━━━━━ AVAILABLE RECORDS ━━━━━

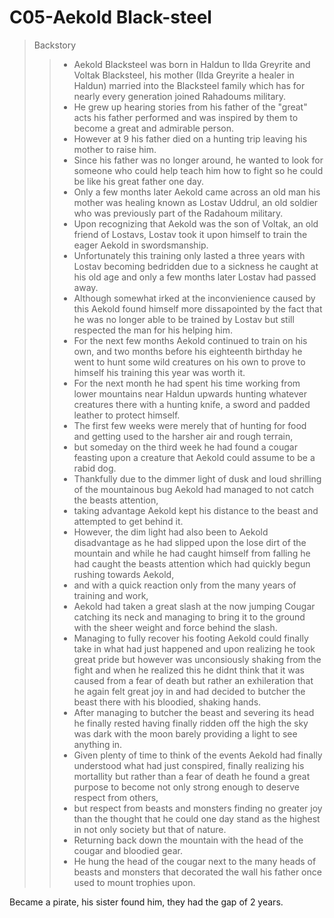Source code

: # C05-Aekold Black-steel

> Backstory
>> - Aekold Blacksteel was born in Haldun to Ilda Greyrite and Voltak Blacksteel, his mother (Ilda Greyrite a healer in Haldun) married into the Blacksteel family which has for nearly every generation joined Rahadoums military. 
>> - He grew up hearing stories from his father of the "great" acts his father performed and was inspired by them to become a great and admirable person. 
>> - However at 9 his father died on a hunting trip leaving his mother to raise him. 
>> - Since his father was no longer around, he wanted to look for someone who could help teach him how to fight so he could be like his great father one day. 
>> - Only a few months later Aekold came across an old man his mother was healing known as Lostav Uddrul, an old soldier who was previously part of the Radahoum military. 
>> - Upon recognizing that Aekold was the son of Voltak, an old friend of Lostavs, Lostav took it upon himself to train the eager Aekold in swordsmanship. 
>> - Unfortunately this training only lasted a three years with Lostav becoming bedridden due to a sickness he caught at his old age and only a few months later Lostav had passed away. 
>> - Although somewhat irked at the inconvienience caused by this Aekold found himself more dissapointed by the fact that he was no longer able to be trained by Lostav but still respected the man for his helping him. 
>> - For the next few months Aekold continued to train on his own, and two months before his eighteenth birthday he went to hunt some wild creatures on his own to prove to himself his training this year was worth it. 
>> - For the next month he had spent his time working from lower mountains near Haldun upwards hunting whatever creatures there with a hunting knife, a sword and padded leather to protect himself. 
>> - The first few weeks were merely that of hunting for food and getting used to the harsher air and rough terrain, 
>> - but someday on the third week he had found a cougar feasting upon a creature that Aekold could assume to be a rabid dog. 
>> - Thankfully due to the dimmer light of dusk and loud shrilling of the mountainous bug Aekold had managed to not catch the beasts attention, 
>> - taking advantage Aekold kept his distance to the beast and attempted to get behind it.
>> - However, the dim light had also been to Aekold disadvantage as he had slipped upon the lose dirt of the mountain and while he had caught himself from falling he had caught the beasts attention which had quickly begun rushing towards Aekold, 
>> - and with a quick reaction only from the many years of training and work, 
>> - Aekold had taken a great slash at the now jumping Cougar catching its neck and managing to bring it to the ground with the sheer weight and force behind the slash. 
>> - Managing to fully recover his footing Aekold could finally take in what had just happened and upon realizing he took great pride but however was unconsiously shaking from the fight and when he realized this he didnt think that it was caused from a fear of death but rather an exhileration that he again felt great joy in and had decided to butcher the beast there with his bloodied, shaking hands. 
>> - After managing to butcher the beast and severing its head he finally rested having finally ridden off the high the sky was dark with the moon barely providing a light to see anything in. 
>> - Given plenty of time to think of the events Aekold had finally understood what had just conspired, finally realizing his mortallity but rather than a fear of death he found a great purpose to become not only strong enough to deserve respect from others, 
>> - but respect from beasts and monsters finding no greater joy than the thought that he could one day stand as the highest in not only society but that of nature. 
>> - Returning back down the mountain with the head of the cougar and bloodied gear.
>> - He hung the head of the cougar next to the many heads of beasts and monsters that decorated the wall his father once used to mount trophies upon.

Became a pirate, his sister found him, they had the gap of 2 years.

━━━━━

- _WHAT YOU WILL DO_
Copy out only the lines of the records above from the one with "the Radahoum military." through the one with "had passed away.", exactly as they stand, both included.

- _TASK SOLUTION_
>> - Only a few months later Aekold came across an old man his mother was healing known as Lostav Uddrul, an old soldier who was previously part of the Radahoum military. 
>> - Upon recognizing that Aekold was the son of Voltak, an old friend of Lostavs, Lostav took it upon himself to train the eager Aekold in swordsmanship. 
>> - Unfortunately this training only lasted a three years with Lostav becoming bedridden due to a sickness he caught at his old age and only a few months later Lostav had passed away. 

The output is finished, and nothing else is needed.